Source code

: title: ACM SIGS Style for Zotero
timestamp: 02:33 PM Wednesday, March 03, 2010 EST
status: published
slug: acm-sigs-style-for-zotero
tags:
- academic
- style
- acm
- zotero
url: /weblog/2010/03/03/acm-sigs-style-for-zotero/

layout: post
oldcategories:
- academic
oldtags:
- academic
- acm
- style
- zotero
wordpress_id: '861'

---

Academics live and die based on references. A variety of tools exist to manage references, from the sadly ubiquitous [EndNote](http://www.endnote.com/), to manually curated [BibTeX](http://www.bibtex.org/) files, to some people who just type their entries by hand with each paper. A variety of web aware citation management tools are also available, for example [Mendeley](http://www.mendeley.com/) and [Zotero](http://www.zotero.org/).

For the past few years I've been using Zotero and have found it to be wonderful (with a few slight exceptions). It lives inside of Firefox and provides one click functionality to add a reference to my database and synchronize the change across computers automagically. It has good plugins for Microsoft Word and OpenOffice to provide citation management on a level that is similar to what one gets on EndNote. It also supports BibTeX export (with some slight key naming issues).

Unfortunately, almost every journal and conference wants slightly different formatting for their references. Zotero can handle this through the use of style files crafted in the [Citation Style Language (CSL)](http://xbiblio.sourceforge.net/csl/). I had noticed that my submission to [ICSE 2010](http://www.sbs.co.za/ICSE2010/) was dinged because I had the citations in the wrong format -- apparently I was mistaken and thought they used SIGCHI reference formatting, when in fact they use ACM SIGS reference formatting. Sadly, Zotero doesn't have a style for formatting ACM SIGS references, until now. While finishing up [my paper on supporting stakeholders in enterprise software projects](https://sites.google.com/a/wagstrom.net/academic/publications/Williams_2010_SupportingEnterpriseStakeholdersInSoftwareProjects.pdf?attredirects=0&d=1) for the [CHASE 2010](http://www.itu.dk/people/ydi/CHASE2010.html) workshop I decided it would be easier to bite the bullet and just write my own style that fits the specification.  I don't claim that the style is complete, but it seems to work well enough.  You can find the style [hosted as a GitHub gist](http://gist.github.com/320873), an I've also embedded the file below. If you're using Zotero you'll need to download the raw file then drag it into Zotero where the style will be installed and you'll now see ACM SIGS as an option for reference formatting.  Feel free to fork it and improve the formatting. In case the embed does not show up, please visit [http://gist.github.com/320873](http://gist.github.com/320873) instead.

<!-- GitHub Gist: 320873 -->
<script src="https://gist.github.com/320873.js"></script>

• • • •

**Activity**
Retype the data in full, exactly.

**Response area**
Source code

: title: ACM SIGS Style for Zotero
timestamp: 02:33 PM Wednesday, March 03, 2010 EST
status: published
slug: acm-sigs-style-for-zotero
tags:
- academic
- style
- acm
- zotero
url: /weblog/2010/03/03/acm-sigs-style-for-zotero/

layout: post
oldcategories:
- academic
oldtags:
- academic
- acm
- style
- zotero
wordpress_id: '861'

---

Academics live and die based on references. A variety of tools exist to manage references, from the sadly ubiquitous [EndNote](http://www.endnote.com/), to manually curated [BibTeX](http://www.bibtex.org/) files, to some people who just type their entries by hand with each paper. A variety of web aware citation management tools are also available, for example [Mendeley](http://www.mendeley.com/) and [Zotero](http://www.zotero.org/).

For the past few years I've been using Zotero and have found it to be wonderful (with a few slight exceptions). It lives inside of Firefox and provides one click functionality to add a reference to my database and synchronize the change across computers automagically. It has good plugins for Microsoft Word and OpenOffice to provide citation management on a level that is similar to what one gets on EndNote. It also supports BibTeX export (with some slight key naming issues).

Unfortunately, almost every journal and conference wants slightly different formatting for their references. Zotero can handle this through the use of style files crafted in the [Citation Style Language (CSL)](http://xbiblio.sourceforge.net/csl/). I had noticed that my submission to [ICSE 2010](http://www.sbs.co.za/ICSE2010/) was dinged because I had the citations in the wrong format -- apparently I was mistaken and thought they used SIGCHI reference formatting, when in fact they use ACM SIGS reference formatting. Sadly, Zotero doesn't have a style for formatting ACM SIGS references, until now. While finishing up [my paper on supporting stakeholders in enterprise software projects](https://sites.google.com/a/wagstrom.net/academic/publications/Williams_2010_SupportingEnterpriseStakeholdersInSoftwareProjects.pdf?attredirects=0&d=1) for the [CHASE 2010](http://www.itu.dk/people/ydi/CHASE2010.html) workshop I decided it would be easier to bite the bullet and just write my own style that fits the specification.  I don't claim that the style is complete, but it seems to work well enough.  You can find the style [hosted as a GitHub gist](http://gist.github.com/320873), an I've also embedded the file below. If you're using Zotero you'll need to download the raw file then drag it into Zotero where the style will be installed and you'll now see ACM SIGS as an option for reference formatting.  Feel free to fork it and improve the formatting. In case the embed does not show up, please visit [http://gist.github.com/320873](http://gist.github.com/320873) instead.

<!-- GitHub Gist: 320873 -->
<script src="https://gist.github.com/320873.js"></script>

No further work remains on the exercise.